• Activity
Return the entries below word for word; no images should appear in the copy.

• Supplied material

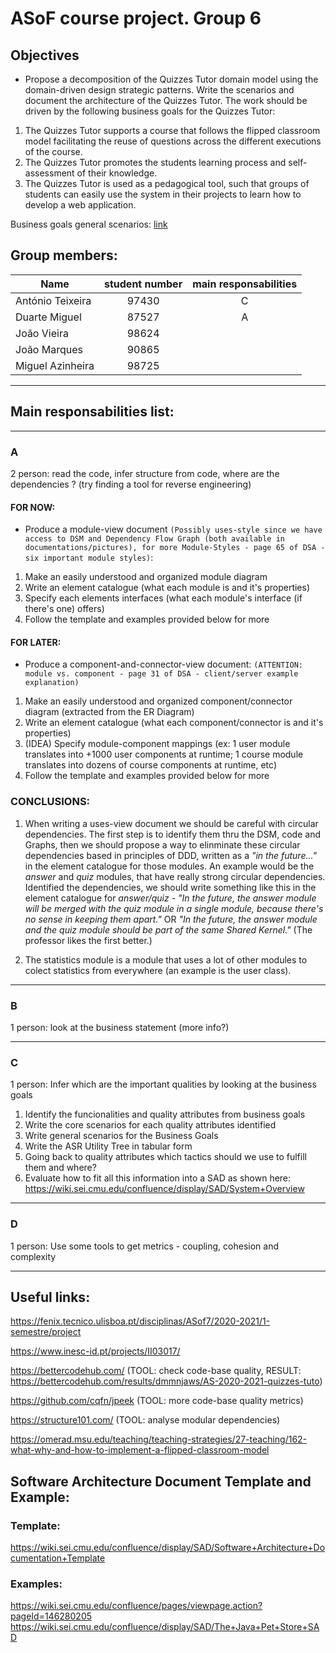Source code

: # ASoF course project. Group 6

## Objectives 
- Propose a decomposition of the Quizzes Tutor domain model using the domain-driven design strategic patterns. Write the scenarios and document the architecture of the Quizzes Tutor.
The work should be driven by the following business goals for the Quizzes Tutor:
1. The Quizzes Tutor supports a course that follows the flipped classroom model facilitating the reuse of questions across the different executions of the course.
2. The Quizzes Tutor promotes the students learning process and self-assessment of their knowledge.
3. The Quizzes Tutor is used as a pedagogical tool, such that groups of students can easily use the system in their projects to learn how to develop a web application.

Business goals general scenarios: [link](business_goals_general_scenarios.md)

## Group members:
| Name | student number | main responsabilities |
|----------|:-------------:|:------------:| 
| António Teixeira | 97430 | C |
| Duarte Miguel | 87527 | A |
| João Vieira | 98624 | |
| João Marques | 90865 | |
| Miguel Azinheira | 98725 | |

---
## Main responsabilities list:
---
### A
2 person: read the code, infer structure from code, where are the dependencies ? (try finding a tool for reverse engineering)
#### FOR NOW:
- Produce a module-view document `(Possibly uses-style since we have access to DSM and Dependency Flow Graph (both available in documentations/pictures), for more Module-Styles - page 65 of DSA - six important module styles)`:
1. Make an easily understood and organized module diagram
2. Write an element catalogue (what each module is and it's properties)
3. Specify each elements interfaces (what each module's interface (if there's one) offers)
4. Follow the template and examples provided below for more

#### FOR LATER:
- Produce a component-and-connector-view document: `(ATTENTION: module vs. component - page 31 of DSA - client/server example explanation)`
1. Make an easily understood and organized component/connector diagram (extracted from the ER Diagram)
2. Write an element catalogue (what each component/connector is and it's properties)
3. (IDEA) Specify module-component mappings (ex: 1 user module translates into +1000 user components at runtime; 1 course module translates into dozens of course components at runtime, etc)
4. Follow the template and examples provided below for more

### CONCLUSIONS:

1. When writing a uses-view document we should be careful with circular dependencies. The first step is to identify them thru the DSM, code and Graphs, then we should propose a way to elinminate these circular dependencies based in principles of DDD, written as a *"in the future..."* in the element catalogue for those modules. An example would be the *answer* and *quiz* modules, that have really strong circular dependencies. Identified the dependencies, we should write something like this in the element catalogue for *answer/quiz* - *"In the future, the answer module will be merged with the quiz module in a single module, because there's no sense in keeping them apart."* OR *"In the future, the answer module and the quiz module should be part of the same Shared Kernel."* (The professor likes the first better.)

2. The statistics module is a module that uses a lot of other modules to colect statistics from everywhere (an example is the user class). 

---
### B
1 person: look at the business statement (more info?)

---
### C
1 person: Infer which are the important qualities by looking at the business goals
1. Identify the funcionalities and quality attributes from business goals
2. Write the core scenarios for each quality attributes identified
3. Write general scenarios for the Business Goals 
4. Write the ASR Utility Tree in tabular form
5. Going back to quality attributes which tactics should we use to fulfill them and where?
6. Evaluate how to fit all this information into a SAD as shown here:  https://wiki.sei.cmu.edu/confluence/display/SAD/System+Overview

---
### D
1 person: Use some tools to get metrics - coupling, cohesion and complexity

---
## Useful links:

https://fenix.tecnico.ulisboa.pt/disciplinas/ASof7/2020-2021/1-semestre/project

https://www.inesc-id.pt/projects/II03017/

https://bettercodehub.com/ (TOOL: check code-base quality, RESULT: https://bettercodehub.com/results/dmmnjaws/AS-2020-2021-quizzes-tuto)

https://github.com/cqfn/jpeek (TOOL: more code-base quality metrics)

https://structure101.com/ (TOOL: analyse modular dependencies)

https://omerad.msu.edu/teaching/teaching-strategies/27-teaching/162-what-why-and-how-to-implement-a-flipped-classroom-model

## Software Architecture Document Template and Example:
### Template: 
https://wiki.sei.cmu.edu/confluence/display/SAD/Software+Architecture+Documentation+Template

### Examples:
https://wiki.sei.cmu.edu/confluence/pages/viewpage.action?pageId=146280205
https://wiki.sei.cmu.edu/confluence/display/SAD/The+Java+Pet+Store+SAD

• Answer
Source code

: # ASoF course project. Group 6

## Objectives 
- Propose a decomposition of the Quizzes Tutor domain model using the domain-driven design strategic patterns. Write the scenarios and document the architecture of the Quizzes Tutor.
The work should be driven by the following business goals for the Quizzes Tutor:
1. The Quizzes Tutor supports a course that follows the flipped classroom model facilitating the reuse of questions across the different executions of the course.
2. The Quizzes Tutor promotes the students learning process and self-assessment of their knowledge.
3. The Quizzes Tutor is used as a pedagogical tool, such that groups of students can easily use the system in their projects to learn how to develop a web application.

Business goals general scenarios: [link](business_goals_general_scenarios.md)

## Group members:
| Name | student number | main responsabilities |
|----------|:-------------:|:------------:| 
| António Teixeira | 97430 | C |
| Duarte Miguel | 87527 | A |
| João Vieira | 98624 | |
| João Marques | 90865 | |
| Miguel Azinheira | 98725 | |

---
## Main responsabilities list:
---
### A
2 person: read the code, infer structure from code, where are the dependencies ? (try finding a tool for reverse engineering)
#### FOR NOW:
- Produce a module-view document `(Possibly uses-style since we have access to DSM and Dependency Flow Graph (both available in documentations/pictures), for more Module-Styles - page 65 of DSA - six important module styles)`:
1. Make an easily understood and organized module diagram
2. Write an element catalogue (what each module is and it's properties)
3. Specify each elements interfaces (what each module's interface (if there's one) offers)
4. Follow the template and examples provided below for more

#### FOR LATER:
- Produce a component-and-connector-view document: `(ATTENTION: module vs. component - page 31 of DSA - client/server example explanation)`
1. Make an easily understood and organized component/connector diagram (extracted from the ER Diagram)
2. Write an element catalogue (what each component/connector is and it's properties)
3. (IDEA) Specify module-component mappings (ex: 1 user module translates into +1000 user components at runtime; 1 course module translates into dozens of course components at runtime, etc)
4. Follow the template and examples provided below for more

### CONCLUSIONS:

1. When writing a uses-view document we should be careful with circular dependencies. The first step is to identify them thru the DSM, code and Graphs, then we should propose a way to elinminate these circular dependencies based in principles of DDD, written as a *"in the future..."* in the element catalogue for those modules. An example would be the *answer* and *quiz* modules, that have really strong circular dependencies. Identified the dependencies, we should write something like this in the element catalogue for *answer/quiz* - *"In the future, the answer module will be merged with the quiz module in a single module, because there's no sense in keeping them apart."* OR *"In the future, the answer module and the quiz module should be part of the same Shared Kernel."* (The professor likes the first better.)

2. The statistics module is a module that uses a lot of other modules to colect statistics from everywhere (an example is the user class). 

---
### B
1 person: look at the business statement (more info?)

---
### C
1 person: Infer which are the important qualities by looking at the business goals
1. Identify the funcionalities and quality attributes from business goals
2. Write the core scenarios for each quality attributes identified
3. Write general scenarios for the Business Goals 
4. Write the ASR Utility Tree in tabular form
5. Going back to quality attributes which tactics should we use to fulfill them and where?
6. Evaluate how to fit all this information into a SAD as shown here:  https://wiki.sei.cmu.edu/confluence/display/SAD/System+Overview

---
### D
1 person: Use some tools to get metrics - coupling, cohesion and complexity

---
## Useful links:

https://fenix.tecnico.ulisboa.pt/disciplinas/ASof7/2020-2021/1-semestre/project

https://www.inesc-id.pt/projects/II03017/

https://bettercodehub.com/ (TOOL: check code-base quality, RESULT: https://bettercodehub.com/results/dmmnjaws/AS-2020-2021-quizzes-tuto)

https://github.com/cqfn/jpeek (TOOL: more code-base quality metrics)

https://structure101.com/ (TOOL: analyse modular dependencies)

https://omerad.msu.edu/teaching/teaching-strategies/27-teaching/162-what-why-and-how-to-implement-a-flipped-classroom-model

## Software Architecture Document Template and Example:
### Template: 
https://wiki.sei.cmu.edu/confluence/display/SAD/Software+Architecture+Documentation+Template

### Examples:
https://wiki.sei.cmu.edu/confluence/pages/viewpage.action?pageId=146280205
https://wiki.sei.cmu.edu/confluence/display/SAD/The+Java+Pet+Store+SAD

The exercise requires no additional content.